## How to complete this task
The answer must be a single number: the count of lines in these records that hold "following".

━━━ Provided records ━━━

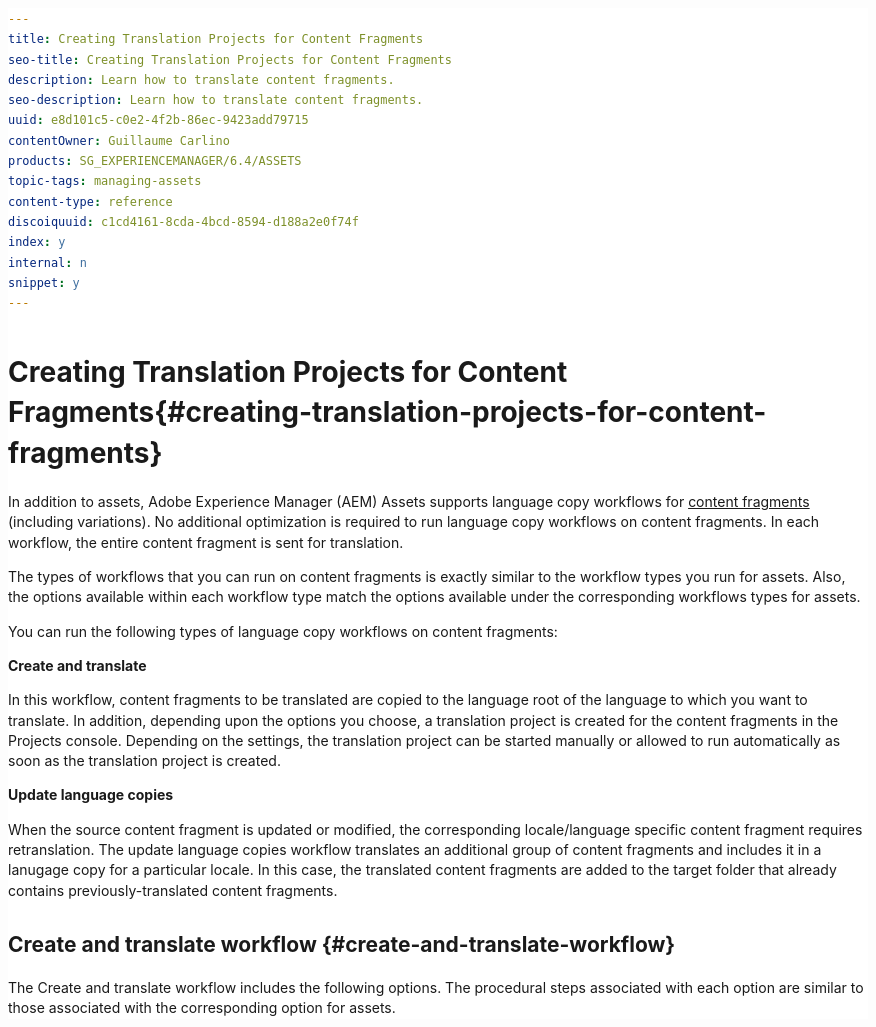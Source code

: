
 ```yaml
---
title: Creating Translation Projects for Content Fragments
seo-title: Creating Translation Projects for Content Fragments
description: Learn how to translate content fragments.
seo-description: Learn how to translate content fragments.
uuid: e8d101c5-c0e2-4f2b-86ec-9423add79715
contentOwner: Guillaume Carlino
products: SG_EXPERIENCEMANAGER/6.4/ASSETS
topic-tags: managing-assets
content-type: reference
discoiquuid: c1cd4161-8cda-4bcd-8594-d188a2e0f74f
index: y
internal: n
snippet: y
---
```


# Creating Translation Projects for Content Fragments{#creating-translation-projects-for-content-fragments}

In addition to assets, Adobe Experience Manager (AEM) Assets supports language copy workflows for [content fragments](../../assets/using/content-fragments.md) (including variations). No additional optimization is required to run language copy workflows on content fragments. In each workflow, the entire content fragment is sent for translation.

The types of workflows that you can run on content fragments is exactly similar to the workflow types you run for assets. Also, the options available within each workflow type match the options available under the corresponding workflows types for assets.

You can run the following types of language copy workflows on content fragments:

**Create and translate**

In this workflow, content fragments to be translated are copied to the language root of the language to which you want to translate. In addition, depending upon the options you choose, a translation project is created for the content fragments in the Projects console. Depending on the settings, the translation project can be started manually or allowed to run automatically as soon as the translation project is created.

**Update language copies**

When the source content fragment is updated or modified, the corresponding locale/language specific content fragment requires retranslation. The update language copies workflow translates an additional group of content fragments and includes it in a lanugage copy for a particular locale. In this case, the translated content fragments are added to the target folder that already contains previously-translated content fragments.

## Create and translate workflow {#create-and-translate-workflow}

The Create and translate workflow includes the following options. The procedural steps associated with each option are similar to those associated with the corresponding option for assets.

━━━

## Answer
2